[Data items]
____________

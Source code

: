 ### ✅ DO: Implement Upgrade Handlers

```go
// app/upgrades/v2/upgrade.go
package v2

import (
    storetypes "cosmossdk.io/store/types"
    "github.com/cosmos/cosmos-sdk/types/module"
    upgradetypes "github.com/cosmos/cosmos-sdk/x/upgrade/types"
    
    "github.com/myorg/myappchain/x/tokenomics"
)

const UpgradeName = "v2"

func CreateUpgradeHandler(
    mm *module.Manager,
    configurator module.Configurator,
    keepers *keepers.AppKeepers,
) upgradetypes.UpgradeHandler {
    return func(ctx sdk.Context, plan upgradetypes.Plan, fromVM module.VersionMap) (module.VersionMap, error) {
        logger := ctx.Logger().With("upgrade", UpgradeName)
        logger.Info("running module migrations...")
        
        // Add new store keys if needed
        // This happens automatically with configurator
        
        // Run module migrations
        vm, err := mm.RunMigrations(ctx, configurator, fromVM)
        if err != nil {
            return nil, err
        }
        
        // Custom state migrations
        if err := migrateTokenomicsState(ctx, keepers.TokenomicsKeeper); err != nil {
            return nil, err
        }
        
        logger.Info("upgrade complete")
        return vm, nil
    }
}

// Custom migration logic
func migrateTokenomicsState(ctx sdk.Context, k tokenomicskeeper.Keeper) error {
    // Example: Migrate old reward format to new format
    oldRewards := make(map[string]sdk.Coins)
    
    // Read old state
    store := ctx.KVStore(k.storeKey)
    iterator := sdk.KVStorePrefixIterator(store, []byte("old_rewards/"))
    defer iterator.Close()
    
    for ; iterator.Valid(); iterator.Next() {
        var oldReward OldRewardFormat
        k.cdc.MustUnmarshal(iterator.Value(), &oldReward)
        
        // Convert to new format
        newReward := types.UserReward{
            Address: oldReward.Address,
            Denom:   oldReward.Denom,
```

____________

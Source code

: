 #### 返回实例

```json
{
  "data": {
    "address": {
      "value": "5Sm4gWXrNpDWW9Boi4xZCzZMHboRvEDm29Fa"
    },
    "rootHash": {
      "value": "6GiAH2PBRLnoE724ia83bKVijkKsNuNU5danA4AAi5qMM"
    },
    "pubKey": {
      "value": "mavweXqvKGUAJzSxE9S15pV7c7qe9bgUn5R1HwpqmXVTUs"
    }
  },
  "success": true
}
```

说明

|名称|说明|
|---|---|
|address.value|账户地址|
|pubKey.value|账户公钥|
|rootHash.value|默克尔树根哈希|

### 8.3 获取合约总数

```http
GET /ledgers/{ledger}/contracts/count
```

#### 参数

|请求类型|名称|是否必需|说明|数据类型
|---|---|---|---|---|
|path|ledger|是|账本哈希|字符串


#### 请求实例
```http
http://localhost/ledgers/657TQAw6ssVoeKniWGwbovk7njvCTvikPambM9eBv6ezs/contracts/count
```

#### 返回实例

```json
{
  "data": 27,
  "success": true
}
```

____________

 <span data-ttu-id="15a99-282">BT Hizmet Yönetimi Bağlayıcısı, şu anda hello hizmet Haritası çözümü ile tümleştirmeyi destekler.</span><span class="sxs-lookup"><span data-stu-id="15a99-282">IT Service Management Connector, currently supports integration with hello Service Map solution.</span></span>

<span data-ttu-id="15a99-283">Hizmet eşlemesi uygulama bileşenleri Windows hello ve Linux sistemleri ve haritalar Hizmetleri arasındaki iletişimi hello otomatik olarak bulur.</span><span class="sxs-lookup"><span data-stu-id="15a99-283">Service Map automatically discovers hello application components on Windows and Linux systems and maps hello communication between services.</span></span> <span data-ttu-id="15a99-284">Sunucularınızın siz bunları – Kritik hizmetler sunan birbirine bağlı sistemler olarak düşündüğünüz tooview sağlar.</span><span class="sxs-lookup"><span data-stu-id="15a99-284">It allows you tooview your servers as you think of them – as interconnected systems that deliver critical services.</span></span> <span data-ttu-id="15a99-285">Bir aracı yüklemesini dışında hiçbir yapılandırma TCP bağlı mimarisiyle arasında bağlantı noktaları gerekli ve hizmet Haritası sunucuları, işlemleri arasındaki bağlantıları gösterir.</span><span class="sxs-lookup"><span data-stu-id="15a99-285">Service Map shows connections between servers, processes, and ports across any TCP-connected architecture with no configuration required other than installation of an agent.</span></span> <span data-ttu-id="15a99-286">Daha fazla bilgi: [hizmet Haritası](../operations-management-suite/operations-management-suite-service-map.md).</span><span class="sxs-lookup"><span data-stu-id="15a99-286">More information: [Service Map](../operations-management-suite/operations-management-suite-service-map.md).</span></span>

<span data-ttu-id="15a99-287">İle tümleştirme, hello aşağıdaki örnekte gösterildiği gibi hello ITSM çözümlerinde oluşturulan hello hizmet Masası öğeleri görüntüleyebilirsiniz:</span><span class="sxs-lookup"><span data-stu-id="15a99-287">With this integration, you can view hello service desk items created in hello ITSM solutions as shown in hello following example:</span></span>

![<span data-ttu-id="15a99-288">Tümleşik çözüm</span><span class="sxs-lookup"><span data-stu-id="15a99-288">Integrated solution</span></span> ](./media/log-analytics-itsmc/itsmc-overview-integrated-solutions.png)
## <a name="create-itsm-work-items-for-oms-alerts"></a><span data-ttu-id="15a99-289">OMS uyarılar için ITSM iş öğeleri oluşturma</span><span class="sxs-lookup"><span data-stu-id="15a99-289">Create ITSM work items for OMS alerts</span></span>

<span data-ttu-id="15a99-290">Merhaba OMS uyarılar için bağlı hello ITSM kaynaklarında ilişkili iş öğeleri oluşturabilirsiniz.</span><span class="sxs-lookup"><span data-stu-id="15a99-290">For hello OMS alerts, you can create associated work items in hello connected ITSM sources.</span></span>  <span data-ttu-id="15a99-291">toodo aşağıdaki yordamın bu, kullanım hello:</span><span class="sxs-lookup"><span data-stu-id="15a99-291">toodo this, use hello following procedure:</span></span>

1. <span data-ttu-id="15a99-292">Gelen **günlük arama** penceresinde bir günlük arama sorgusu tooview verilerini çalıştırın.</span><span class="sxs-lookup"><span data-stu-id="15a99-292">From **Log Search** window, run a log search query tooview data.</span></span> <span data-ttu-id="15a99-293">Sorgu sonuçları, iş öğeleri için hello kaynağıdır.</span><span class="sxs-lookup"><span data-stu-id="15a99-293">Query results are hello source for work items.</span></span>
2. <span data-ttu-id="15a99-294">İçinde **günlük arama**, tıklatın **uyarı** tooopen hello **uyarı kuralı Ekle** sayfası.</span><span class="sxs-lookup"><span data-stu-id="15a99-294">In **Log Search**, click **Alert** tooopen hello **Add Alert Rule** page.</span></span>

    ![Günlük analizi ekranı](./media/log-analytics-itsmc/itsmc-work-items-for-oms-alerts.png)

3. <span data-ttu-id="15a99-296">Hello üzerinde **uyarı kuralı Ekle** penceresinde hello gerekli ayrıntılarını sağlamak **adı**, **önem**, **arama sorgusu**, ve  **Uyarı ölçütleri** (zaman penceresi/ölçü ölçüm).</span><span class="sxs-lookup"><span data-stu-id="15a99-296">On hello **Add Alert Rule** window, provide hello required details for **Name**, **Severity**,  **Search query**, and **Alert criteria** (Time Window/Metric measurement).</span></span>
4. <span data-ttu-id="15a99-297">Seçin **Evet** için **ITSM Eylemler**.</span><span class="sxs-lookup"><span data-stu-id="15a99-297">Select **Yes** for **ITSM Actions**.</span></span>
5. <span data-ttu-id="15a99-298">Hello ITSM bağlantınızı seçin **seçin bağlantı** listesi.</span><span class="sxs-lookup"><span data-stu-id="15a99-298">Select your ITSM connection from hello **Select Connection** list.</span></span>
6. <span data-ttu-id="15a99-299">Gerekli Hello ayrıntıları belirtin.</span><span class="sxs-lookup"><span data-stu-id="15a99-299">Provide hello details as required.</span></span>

____________

▶ _The task_
Which lines in the data above contain "count"? Show each one.

▶ _Response_
GET /ledgers/{ledger}/contracts/count
http://localhost/ledgers/657TQAw6ssVoeKniWGwbovk7njvCTvikPambM9eBv6ezs/contracts/count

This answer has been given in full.